(Stored data entries)
┄┄┄┄┄┄

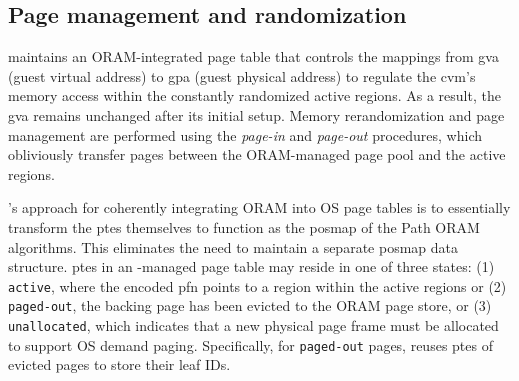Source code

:\subsection{Page management and randomization}
\label{subsec:paging-in-out}
\thename maintains an ORAM-integrated page table that controls the mappings from \gls{gva} (guest virtual address) to \gls{gpa} (guest physical address) to regulate the \gls{cvm}'s memory access within the constantly randomized active regions.
As a result, the \gls{gva} remains unchanged after its initial setup.
Memory rerandomization and page management are performed using the \emph{page-in} and \emph{page-out} procedures, which obliviously transfer pages between the ORAM-managed page pool and the active regions.




\thename's approach for coherently integrating ORAM into OS page tables is to essentially transform the \glspl{pte} themselves to function as the \gls{posmap} of the Path ORAM algorithms.
This eliminates the need to maintain a separate \gls{posmap} data structure.
\glspl{pte} in an \thename-managed page table may reside in one of three states: (1) \texttt{active}, where the encoded \gls{pfn} points to a region within the active regions or (2) \texttt{paged-out}, the backing page has been evicted to the ORAM page store, or (3) \texttt{unallocated}, which indicates that a new physical page frame must be allocated to support OS demand paging.
Specifically, for \texttt{paged-out} pages, \thename reuses \glspl{pte} of evicted pages to store their leaf IDs.





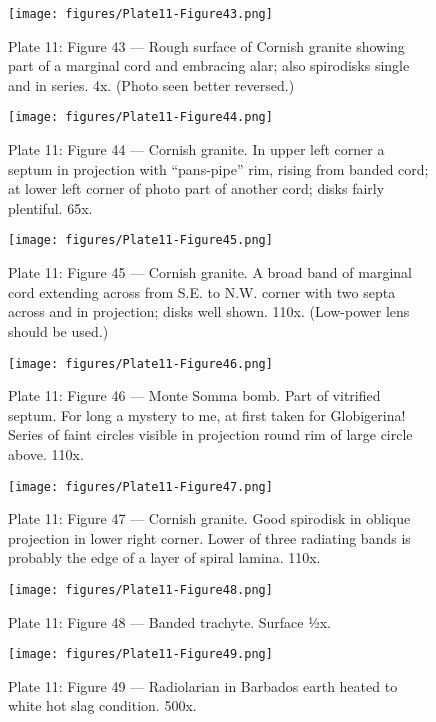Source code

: \documentclass[a4paper, 12pt, oneside]{article}
\begin{document}
\clearpage
\begin{figure}[b]
\centering
\texttt{[image: figures/Plate11-Figure43.png]}
\caption{\small Plate 11: Figure 43 --- Rough surface of Cornish granite showing part of a marginal cord and embracing alar; also spirodisks single and in series. 4x. (Photo seen better reversed.)}
\end{figure}
\clearpage
\begin{figure}[b]
\centering
\texttt{[image: figures/Plate11-Figure44.png]}
\caption{\small Plate 11: Figure 44 --- Cornish granite. In upper left corner a septum in projection with ``pans-pipe'' rim, rising from banded cord; at lower left corner of photo part of another cord; disks fairly plentiful. 65x.}
\end{figure}
\clearpage
\begin{figure}[b]
\centering
\texttt{[image: figures/Plate11-Figure45.png]}
\caption{\small Plate 11: Figure 45 --- Cornish granite. A broad band of marginal cord extending across from S.E. to N.W. corner with two septa across and in projection; disks well shown. 110x. (Low-power lens should be used.)}
\end{figure}
\clearpage
\begin{figure}[b]
\centering
\texttt{[image: figures/Plate11-Figure46.png]}
\caption{\small Plate 11: Figure 46 --- Monte Somma bomb. Part of vitrified septum. For long a mystery to me, at first taken for Globigerina! Series of faint circles visible in projection round rim of large circle above. 110x.}
\end{figure}
\clearpage
\begin{figure}[b]
\centering
\texttt{[image: figures/Plate11-Figure47.png]}
\caption{\small Plate 11: Figure 47 --- Cornish granite. Good spirodisk in oblique projection in lower right corner. Lower of three radiating bands is probably the edge of a layer of spiral lamina. 110x.}
\end{figure}
\clearpage
\begin{figure}[b]
\centering
\texttt{[image: figures/Plate11-Figure48.png]}
\caption{\small Plate 11: Figure 48 --- Banded trachyte. Surface ½x.}
\end{figure}
\clearpage
\begin{figure}[b]
\centering
\texttt{[image: figures/Plate11-Figure49.png]}
\caption{\small Plate 11: Figure 49 --- Radiolarian in Barbados earth heated to white hot slag condition. 500x.}
\end{figure}
\end{document}

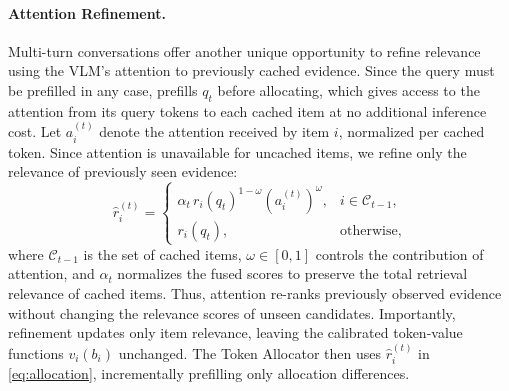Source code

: \paragraph{Attention Refinement.}
Multi-turn conversations offer another unique opportunity to refine relevance using the VLM's attention to previously cached evidence. Since the query must be prefilled in any case, \name prefills $q_t$ before allocating, which gives access to the attention from its query tokens to each cached item at no additional inference cost. Let $a_i^{(t)}$ denote the attention received by item $i$, normalized per cached token. Since attention is unavailable for uncached items, we refine only the relevance of previously seen evidence:
\begin{equation}
\hat r_i^{(t)}=
\begin{cases}
\alpha_t\,r_i(q_t)^{1-\omega}(a_i^{(t)})^\omega,
& i\in\mathcal C_{t-1},\\
r_i(q_t), & \text{otherwise},
\end{cases}
\label{eq:fusion}
\end{equation}
where $\mathcal C_{t-1}$ is the set of cached items, $\omega\in[0,1]$ controls the contribution of attention, and $\alpha_t$ normalizes the fused scores to preserve the total retrieval relevance of cached items. Thus, attention re-ranks previously observed evidence without changing the relevance scores of unseen candidates. Importantly, refinement updates only item relevance, leaving the calibrated token-value functions $v_i(b_i)$ unchanged. The Token Allocator then uses $\hat r_i^{(t)}$ in \cref{eq:allocation}, incrementally prefilling only allocation differences.


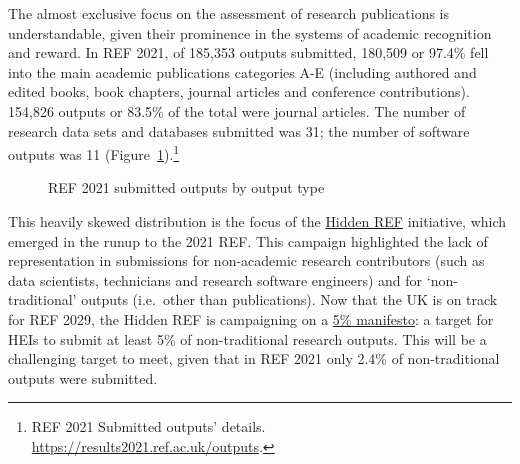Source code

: \documentclass[
  letterpaper,
  DIV=11,
  numbers=noendperiod,
  oneside]{scrreprt}
\begin{document}
The almost exclusive focus on the assessment of research publications is
understandable, given their prominence in the systems of academic
recognition and reward. In REF 2021, of 185,353 outputs submitted,
180,509 or 97.4\% fell into the main academic publications categories
A-E (including authored and edited books, book chapters, journal
articles and conference contributions). 154,826 outputs or 83.5\% of the
total were journal articles. The number of research data sets and
databases submitted was 31; the number of software outputs was 11
(Figure~\ref{fig-refoutputs}).\footnote{REF 2021 Submitted outputs'
  details. \url{https://results2021.ref.ac.uk/outputs}.}

\begin{figure}


\caption{\label{fig-refoutputs}REF 2021 submitted outputs by output
type}

\end{figure}%

This heavily skewed distribution is the focus of the
\href{https://hidden-ref.org/}{Hidden REF} initiative, which emerged in
the runup to the 2021 REF. This campaign highlighted the lack of
representation in submissions for non-academic research contributors
(such as data scientists, technicians and research software engineers)
and for `non-traditional' outputs (i.e.~other than publications). Now
that the UK is on track for REF 2029, the Hidden REF is campaigning on a
\href{https://hidden-ref.org/the-5-percent-manifesto/}{5\% manifesto}: a
target for HEIs to submit at least 5\% of non-traditional research
outputs. This will be a challenging target to meet, given that in REF
2021 only 2.4\% of non-traditional outputs were submitted.
\end{document}
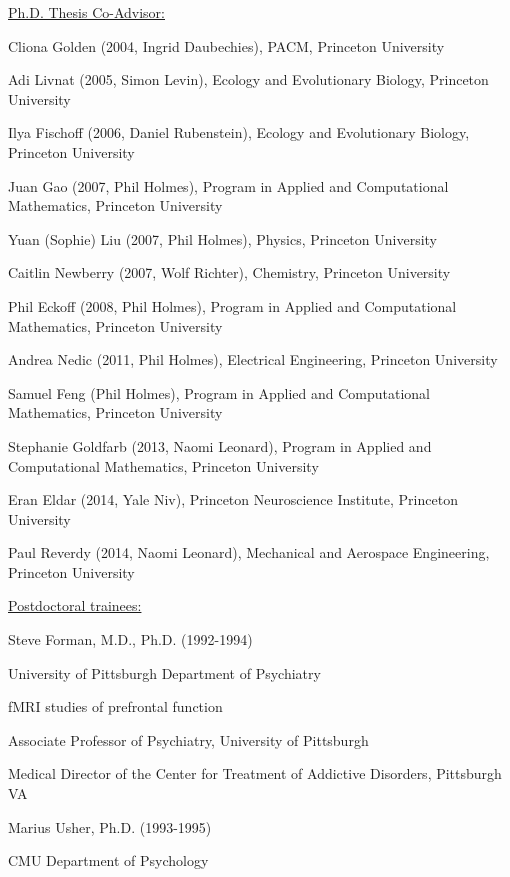\documentclass[10 pt]{article}
\begin{document}
{\fontsize{12pt}{16 pt}\selectfont \underline{Ph.D. Thesis Co-Advisor:}}
    \smallskip

Cliona Golden (2004, Ingrid Daubechies), PACM, Princeton University
    \smallskip

Adi Livnat (2005, Simon Levin), Ecology and Evolutionary Biology, Princeton University
    \smallskip

Ilya Fischoff (2006, Daniel Rubenstein), Ecology and Evolutionary Biology, Princeton University
    \smallskip

Juan Gao (2007, Phil Holmes), Program in Applied and Computational Mathematics, Princeton University
    \smallskip

Yuan (Sophie) Liu (2007, Phil Holmes), Physics, Princeton University
    \smallskip

Caitlin Newberry (2007, Wolf Richter), Chemistry, Princeton University
    \smallskip

Phil Eckoff (2008, Phil Holmes), Program in Applied and Computational Mathematics, Princeton University

Andrea Nedic (2011, Phil Holmes), Electrical Engineering, Princeton University
    \smallskip

Samuel Feng (Phil Holmes), Program in Applied and Computational Mathematics, Princeton University
    \smallskip

Stephanie Goldfarb (2013, Naomi Leonard), Program in Applied and Computational Mathematics, Princeton University
    \smallskip

Eran Eldar (2014, Yale Niv), Princeton Neuroscience Institute, Princeton University
    \smallskip

Paul Reverdy (2014, Naomi Leonard), Mechanical and Aerospace Engineering, Princeton University
    \bigskip


{\fontsize{13pt}{16 pt}\selectfont \underline{Postdoctoral trainees:}}
    \smallskip

Steve Forman, M.D., Ph.D. (1992-1994)

University of Pittsburgh Department of Psychiatry

fMRI studies of prefrontal function

Associate Professor of Psychiatry, University of Pittsburgh

Medical Director of the Center for Treatment of Addictive Disorders, Pittsburgh VA
    \medskip

Marius Usher, Ph.D. (1993-1995)

CMU Department of Psychology
\end{document}
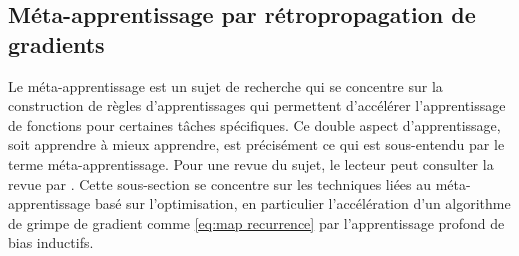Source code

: 




\subsection{Méta-apprentissage par rétropropagation de gradients}

Le méta-apprentissage est un sujet de recherche qui se concentre sur la construction de règles d'apprentissages qui permettent 
d'accélérer l'apprentissage de fonctions pour certaines tâches spécifiques. Ce double aspect d'apprentissage, soit apprendre à mieux 
apprendre, est précisément ce qui est sous-entendu par le terme méta-apprentissage. Pour une revue du sujet, le lecteur peut consulter 
la revue par \citet{Hospedales2020}. Cette sous-section se concentre sur les techniques liées au méta-apprentissage basé sur l'optimisation, 
en particulier l'accélération d'un algorithme de grimpe de gradient comme \eqref{eq:map recurrence} par l'apprentissage profond de bias inductifs.



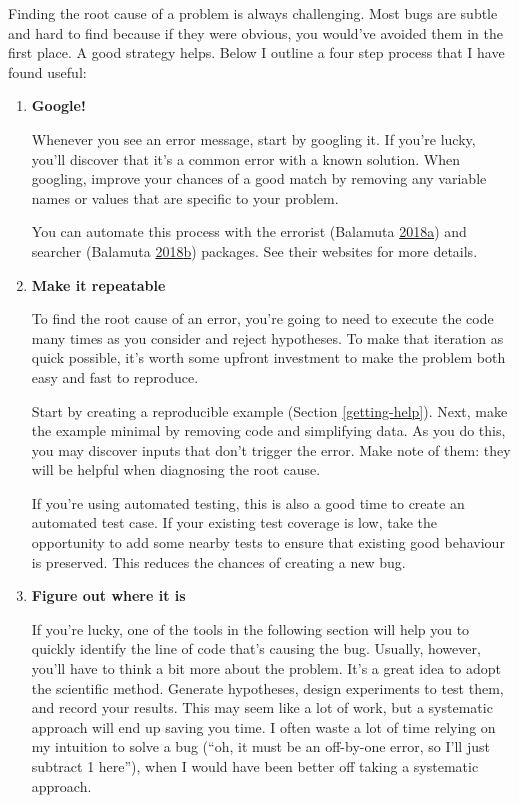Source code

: \documentclass[]{book}
\begin{document}
Finding the root cause of a problem is always challenging. Most bugs are subtle and hard to find because if they were obvious, you would've avoided them in the first place. A good strategy helps. Below I outline a four step process that I have found useful:

\begin{enumerate}
\def\labelenumi{\arabic{enumi}.}
\item
  \textbf{Google!}

  Whenever you see an error message, start by googling it. If you're lucky,
  you'll discover that it's a common error with a known solution. When
  googling, improve your chances of a good match by removing any variable
  names or values that are specific to your problem.

  You can automate this process with the errorist (Balamuta \protect\hyperlink{ref-errorist}{2018}\protect\hyperlink{ref-errorist}{a}) and searcher
  (Balamuta \protect\hyperlink{ref-searcher}{2018}\protect\hyperlink{ref-searcher}{b}) packages. See their websites for more details.
\item
  \textbf{Make it repeatable}

  To find the root cause of an error, you're going to need to execute the
  code many times as you consider and reject hypotheses. To make that
  iteration as quick possible, it's worth some upfront investment to make
  the problem both easy and fast to reproduce.

  Start by creating a reproducible example (Section \ref{getting-help}).
  Next, make the example minimal by removing code and simplifying data.
  As you do this, you may discover inputs that don't trigger the error.
  Make note of them: they will be helpful when diagnosing the root cause.

  If you're using automated testing, this is also a good time to create an
  automated test case. If your existing test coverage is low, take the
  opportunity to add some nearby tests to ensure that existing good behaviour
  is preserved. This reduces the chances of creating a new bug.
\item
  \textbf{Figure out where it is}

  If you're lucky, one of the tools in the following section will help you to
  quickly identify the line of code that's causing the bug. Usually, however,
  you'll have to think a bit more about the problem. It's a great idea to
  adopt the scientific method. Generate hypotheses, design experiments to test
  them, and record your results. This may seem like a lot of work, but a
  systematic approach will end up saving you time. I often waste a lot of time
  relying on my intuition to solve a bug (``oh, it must be an off-by-one error,
  so I'll just subtract 1 here''), when I would have been better off taking a
  systematic approach.


\end{enumerate}
\end{document}
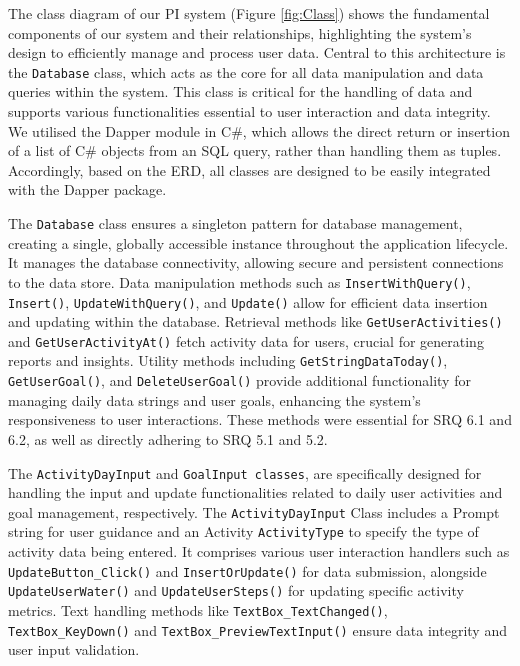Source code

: \documentclass[11pt]{article}
\begin{document}
The class diagram of our PI system (Figure \ref{fig:Class}) shows the
fundamental components of our system and their relationships, highlighting the system's
design to efficiently manage and process user data. Central to this
architecture is the \texttt{Database} class, which acts as the core for all
data manipulation and data queries within the system. This class is
critical for the handling of data and supports various functionalities
essential to user interaction and data integrity. We utilised the Dapper module 
in C\#, which allows the direct return or insertion of a list of 
C\# objects from an SQL query, rather than handling them as tuples. 
Accordingly, based on the ERD, all classes are designed to be easily integrated 
with the Dapper package.\par

\newpage

The \texttt{Database} class ensures a singleton pattern for database management,
creating a single, globally accessible instance throughout the application
lifecycle. It manages the database connectivity, allowing secure and
persistent connections to the data store. Data manipulation methods such as
\texttt{InsertWithQuery()}, \texttt{Insert()}, \texttt{UpdateWithQuery()}, and \texttt{Update()} allow for
efficient data insertion and updating within the database. Retrieval methods
like \texttt{GetUserActivities()} and \texttt{GetUserActivityAt()} fetch activity data for users,
crucial for generating reports and insights. Utility methods including
\texttt{GetStringDataToday()}, \texttt{GetUserGoal()}, and \texttt{DeleteUserGoal()} provide additional
functionality for managing daily data strings and user goals, enhancing the
system’s responsiveness to user interactions. These methods were essential for
SRQ 6.1 and 6.2, as well as directly adhering to SRQ 5.1 and 5.2. \par

The \texttt{ActivityDayInput} and \texttt{GoalInput classes}, are specifically
designed for handling the input and update functionalities related to daily
user activities and goal management, respectively. The
\texttt{ActivityDayInput} Class includes a Prompt string for user guidance and
an Activity \texttt{ActivityType} to specify the type of activity data being
entered. It comprises various user interaction handlers such as
\texttt{UpdateButton\_Click()} and \texttt{InsertOrUpdate()} for data
submission, alongside \texttt{UpdateUserWater()} and \texttt{UpdateUserSteps()}
for updating specific activity metrics. Text handling methods like
\texttt{TextBox\_TextChanged()}, \texttt{TextBox\_KeyDown()} and
\texttt{TextBox\_PreviewTextInput()} ensure data integrity and user input
validation.\par
\end{document}
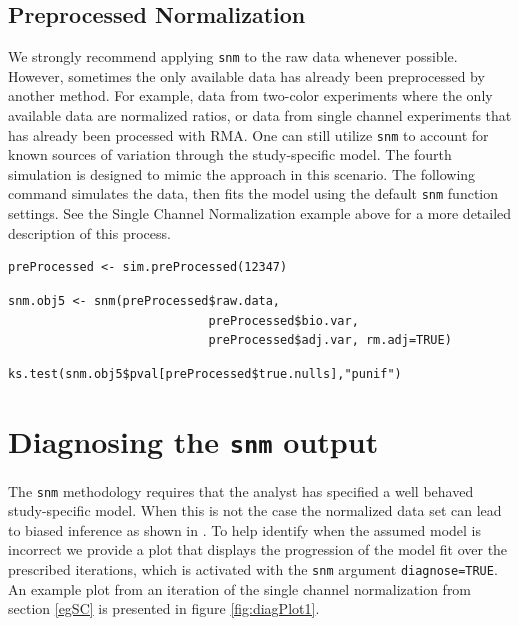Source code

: \documentclass[11pt]{article}
\newcommand{\Rfunction}[1]{{\texttt{#1}}}
\begin{document}
\subsection{Preprocessed Normalization}\label{egPP}
We strongly recommend applying \Rfunction{snm} to the raw data whenever possible.  However, sometimes the only available data has already been preprocessed by another method.  For example, data from two-color experiments where the only available data are normalized ratios, or data from single channel experiments that has already been processed with RMA.  One can still utilize \Rfunction{snm} to account for known sources of variation through the study-specific model. The fourth simulation is designed to mimic the approach in this scenario.  The following command simulates the data, then fits the model using the default \Rfunction{snm} function settings.  See the Single Channel Normalization example above for a more detailed description of this process.

\begin{verbatim}
preProcessed <- sim.preProcessed(12347)
\end{verbatim}

\begin{verbatim}
snm.obj5 <- snm(preProcessed$raw.data, 
                            preProcessed$bio.var, 
                            preProcessed$adj.var, rm.adj=TRUE)
\end{verbatim}

\begin{verbatim}
ks.test(snm.obj5$pval[preProcessed$true.nulls],"punif")
\end{verbatim}

\section{Diagnosing the \Rfunction{snm} output}\label{Diagnosing}
The \Rfunction{snm} methodology requires that the analyst has specified a well behaved study-specific model. When this is not  the case the normalized data set can lead to biased inference as shown in \cite{mecham2010}. To help identify when the assumed model is incorrect we provide a plot that displays the progression of the model fit over the prescribed iterations, which is activated with the \Rfunction{snm} argument {\tt diagnose=TRUE}.  An example plot from an iteration of the single channel normalization from section \ref{egSC} is presented in figure \ref{fig:diagPlot1}.
\end{document}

┄┄┄┄┄┄

▶ [What to do]: Working from the entries above, please transcribe only the lines from the line with "them, and record" through the line with "efficient data insertion", exactly, with both end lines and without pictures.

▶ [The answer]:
  them, and record your results. This may seem like a lot of work, but a
  systematic approach will end up saving you time. I often waste a lot of time
  relying on my intuition to solve a bug (``oh, it must be an off-by-one error,
  so I'll just subtract 1 here''), when I would have been better off taking a
  systematic approach.


\end{enumerate}
\end{document}
Source code

: \documentclass[11pt]{article}
\begin{document}
The class diagram of our PI system (Figure \ref{fig:Class}) shows the
fundamental components of our system and their relationships, highlighting the system's
design to efficiently manage and process user data. Central to this
architecture is the \texttt{Database} class, which acts as the core for all
data manipulation and data queries within the system. This class is
critical for the handling of data and supports various functionalities
essential to user interaction and data integrity. We utilised the Dapper module 
in C\#, which allows the direct return or insertion of a list of 
C\# objects from an SQL query, rather than handling them as tuples. 
Accordingly, based on the ERD, all classes are designed to be easily integrated 
with the Dapper package.\par

\newpage

The \texttt{Database} class ensures a singleton pattern for database management,
creating a single, globally accessible instance throughout the application
lifecycle. It manages the database connectivity, allowing secure and
persistent connections to the data store. Data manipulation methods such as
\texttt{InsertWithQuery()}, \texttt{Insert()}, \texttt{UpdateWithQuery()}, and \texttt{Update()} allow for
efficient data insertion and updating within the database. Retrieval methods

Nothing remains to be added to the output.